In an e-mail exchange in early February of this year, White House political director Sara Taylor, who resigned in March, tells Sampson that she thinks it's time to go after Cummins on the grounds that he has started talking publicly about his forced resignation. "I normally don't like attacking our friends," she writes. "But since Bud Cummins is talking to everyone -- why don't we tell the deal on him?"

Soon thereafter, Deputy Attorney General Paul McNulty testifies publicly that Cummins was forced out not for performance reasons but rather to make room for Griffin. Someone -- it's hard to tell who -- sends a New York Times story on the issue to Sampson with the subject line "McNulty strikes again." Sampson forwards it to Taylor, who asks: "Why would McNulty say this?" She adds: "This has been so poorly handled on the part of the DOJ."

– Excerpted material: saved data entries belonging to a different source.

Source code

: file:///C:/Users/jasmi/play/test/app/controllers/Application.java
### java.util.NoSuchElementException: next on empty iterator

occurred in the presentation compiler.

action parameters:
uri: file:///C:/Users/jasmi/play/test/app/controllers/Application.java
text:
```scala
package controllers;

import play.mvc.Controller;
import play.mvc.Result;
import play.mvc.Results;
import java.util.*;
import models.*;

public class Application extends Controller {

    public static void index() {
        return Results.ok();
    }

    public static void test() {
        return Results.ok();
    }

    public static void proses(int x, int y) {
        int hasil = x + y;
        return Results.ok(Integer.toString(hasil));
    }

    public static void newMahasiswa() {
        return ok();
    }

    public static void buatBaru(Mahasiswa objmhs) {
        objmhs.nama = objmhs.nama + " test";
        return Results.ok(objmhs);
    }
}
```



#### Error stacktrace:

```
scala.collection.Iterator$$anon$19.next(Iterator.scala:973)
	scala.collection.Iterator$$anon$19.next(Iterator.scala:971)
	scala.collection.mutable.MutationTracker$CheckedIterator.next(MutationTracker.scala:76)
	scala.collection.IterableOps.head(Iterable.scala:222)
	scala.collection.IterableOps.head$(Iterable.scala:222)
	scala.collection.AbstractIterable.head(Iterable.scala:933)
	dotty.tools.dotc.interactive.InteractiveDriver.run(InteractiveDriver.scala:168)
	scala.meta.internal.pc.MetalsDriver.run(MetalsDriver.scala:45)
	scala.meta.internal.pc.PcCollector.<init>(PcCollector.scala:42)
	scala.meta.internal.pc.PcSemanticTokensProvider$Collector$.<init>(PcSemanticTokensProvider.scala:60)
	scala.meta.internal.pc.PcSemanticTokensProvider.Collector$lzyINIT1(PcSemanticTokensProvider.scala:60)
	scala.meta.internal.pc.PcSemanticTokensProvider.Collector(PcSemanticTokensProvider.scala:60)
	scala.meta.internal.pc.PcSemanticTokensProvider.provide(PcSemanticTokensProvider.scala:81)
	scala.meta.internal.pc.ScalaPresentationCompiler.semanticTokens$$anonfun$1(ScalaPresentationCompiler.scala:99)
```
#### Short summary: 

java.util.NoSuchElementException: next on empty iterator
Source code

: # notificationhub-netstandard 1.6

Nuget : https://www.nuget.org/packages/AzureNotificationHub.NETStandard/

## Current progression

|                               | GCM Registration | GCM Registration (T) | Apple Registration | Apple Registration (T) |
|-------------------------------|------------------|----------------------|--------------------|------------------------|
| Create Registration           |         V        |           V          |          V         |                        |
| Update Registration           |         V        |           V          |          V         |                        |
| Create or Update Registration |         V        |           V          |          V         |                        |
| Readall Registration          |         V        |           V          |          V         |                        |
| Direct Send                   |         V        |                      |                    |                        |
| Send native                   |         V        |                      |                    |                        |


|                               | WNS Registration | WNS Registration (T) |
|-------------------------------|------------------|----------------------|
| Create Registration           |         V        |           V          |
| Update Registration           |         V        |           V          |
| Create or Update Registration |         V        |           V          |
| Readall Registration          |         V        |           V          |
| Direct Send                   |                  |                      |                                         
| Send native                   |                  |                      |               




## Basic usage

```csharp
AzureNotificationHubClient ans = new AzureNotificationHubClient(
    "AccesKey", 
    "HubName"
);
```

Sampson replies that he's traveling and will talk with Taylor when he returns. She can't wait. In a reply, she says: "Tim [Griffin] was put in a horrible position; hung to dry w/no heads up. You forced him to do what he did; this is not good for his long-term career. Bud runs a campaign and McNulty refuses to say Bud is lazy -- which is why we got rid of him in the first place."


By Tim Grieve

Tim Grieve is a senior writer and the author of Salon's War Room blog.